(Collected data)
# # # # #

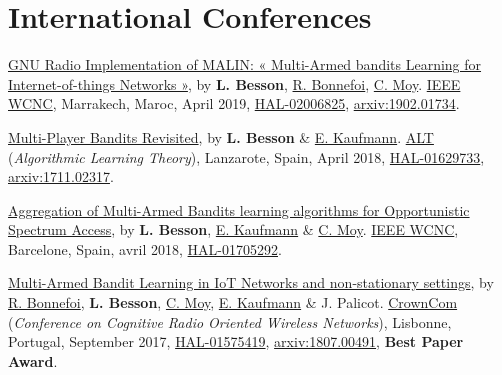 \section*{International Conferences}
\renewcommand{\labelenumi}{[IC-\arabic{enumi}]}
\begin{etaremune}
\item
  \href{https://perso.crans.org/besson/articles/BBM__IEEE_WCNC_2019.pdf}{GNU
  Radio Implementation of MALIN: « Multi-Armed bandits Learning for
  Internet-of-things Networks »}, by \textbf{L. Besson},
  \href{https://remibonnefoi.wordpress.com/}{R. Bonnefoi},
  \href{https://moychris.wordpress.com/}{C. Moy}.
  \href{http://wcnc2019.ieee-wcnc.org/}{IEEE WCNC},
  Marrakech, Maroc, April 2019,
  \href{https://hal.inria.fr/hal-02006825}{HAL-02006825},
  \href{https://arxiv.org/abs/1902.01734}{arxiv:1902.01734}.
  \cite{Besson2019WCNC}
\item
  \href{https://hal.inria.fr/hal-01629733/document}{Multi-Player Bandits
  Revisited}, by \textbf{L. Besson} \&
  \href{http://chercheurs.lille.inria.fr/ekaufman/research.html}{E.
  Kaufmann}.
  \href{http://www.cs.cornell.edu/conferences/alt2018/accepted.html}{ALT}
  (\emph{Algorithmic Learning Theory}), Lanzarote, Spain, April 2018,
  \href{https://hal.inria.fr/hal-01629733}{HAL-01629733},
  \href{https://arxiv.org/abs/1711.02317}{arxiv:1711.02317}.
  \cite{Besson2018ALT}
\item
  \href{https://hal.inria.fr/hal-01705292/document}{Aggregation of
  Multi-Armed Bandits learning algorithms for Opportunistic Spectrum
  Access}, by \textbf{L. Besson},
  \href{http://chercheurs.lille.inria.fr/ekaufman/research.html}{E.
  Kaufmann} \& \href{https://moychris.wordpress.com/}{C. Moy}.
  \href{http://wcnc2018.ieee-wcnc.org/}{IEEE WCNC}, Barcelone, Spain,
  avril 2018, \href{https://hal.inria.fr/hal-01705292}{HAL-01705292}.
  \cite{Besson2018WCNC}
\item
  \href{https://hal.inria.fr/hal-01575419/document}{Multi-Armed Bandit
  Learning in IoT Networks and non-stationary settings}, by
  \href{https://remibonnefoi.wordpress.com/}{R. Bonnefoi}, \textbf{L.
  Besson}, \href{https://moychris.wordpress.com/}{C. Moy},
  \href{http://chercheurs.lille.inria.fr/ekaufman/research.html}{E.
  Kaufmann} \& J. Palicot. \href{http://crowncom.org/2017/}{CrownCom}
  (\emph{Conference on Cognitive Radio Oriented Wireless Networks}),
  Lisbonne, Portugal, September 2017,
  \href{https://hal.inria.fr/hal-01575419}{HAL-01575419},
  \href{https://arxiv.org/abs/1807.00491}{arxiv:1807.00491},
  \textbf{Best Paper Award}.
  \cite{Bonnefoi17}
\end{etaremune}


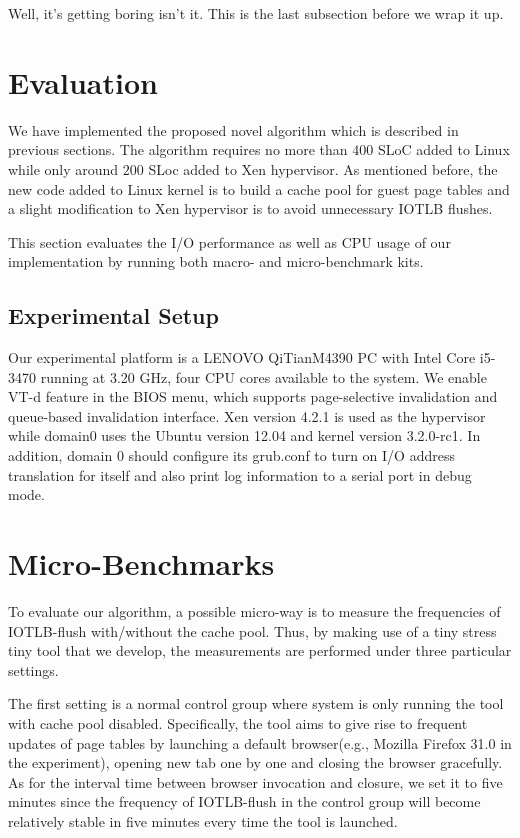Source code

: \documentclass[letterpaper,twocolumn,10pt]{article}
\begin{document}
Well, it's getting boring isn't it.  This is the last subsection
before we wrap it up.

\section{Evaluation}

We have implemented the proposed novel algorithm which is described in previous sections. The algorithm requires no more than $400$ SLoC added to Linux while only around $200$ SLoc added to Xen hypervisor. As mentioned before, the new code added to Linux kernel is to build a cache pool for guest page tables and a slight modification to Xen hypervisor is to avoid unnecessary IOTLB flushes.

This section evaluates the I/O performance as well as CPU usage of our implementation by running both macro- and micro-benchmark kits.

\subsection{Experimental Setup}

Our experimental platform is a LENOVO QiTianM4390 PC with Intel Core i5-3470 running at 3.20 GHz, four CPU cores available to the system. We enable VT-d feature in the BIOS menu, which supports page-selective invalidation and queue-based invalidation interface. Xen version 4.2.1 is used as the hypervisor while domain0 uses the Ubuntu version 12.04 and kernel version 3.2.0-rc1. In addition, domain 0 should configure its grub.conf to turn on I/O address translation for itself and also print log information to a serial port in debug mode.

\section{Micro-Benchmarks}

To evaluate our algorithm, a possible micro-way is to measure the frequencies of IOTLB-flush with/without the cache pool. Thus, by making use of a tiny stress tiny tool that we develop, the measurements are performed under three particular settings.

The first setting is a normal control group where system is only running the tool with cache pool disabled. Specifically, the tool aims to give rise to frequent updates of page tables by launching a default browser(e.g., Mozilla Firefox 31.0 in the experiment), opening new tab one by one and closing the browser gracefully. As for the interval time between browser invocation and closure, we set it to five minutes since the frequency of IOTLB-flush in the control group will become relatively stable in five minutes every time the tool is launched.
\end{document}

# # # # #

> _Work required_: Every line of the entries that includes "arxiv" must be copied into the answer.

> _Task solution_:
  \href{https://arxiv.org/abs/1902.01734}{arxiv:1902.01734}.
  \href{https://arxiv.org/abs/1711.02317}{arxiv:1711.02317}.
  \href{https://arxiv.org/abs/1807.00491}{arxiv:1807.00491},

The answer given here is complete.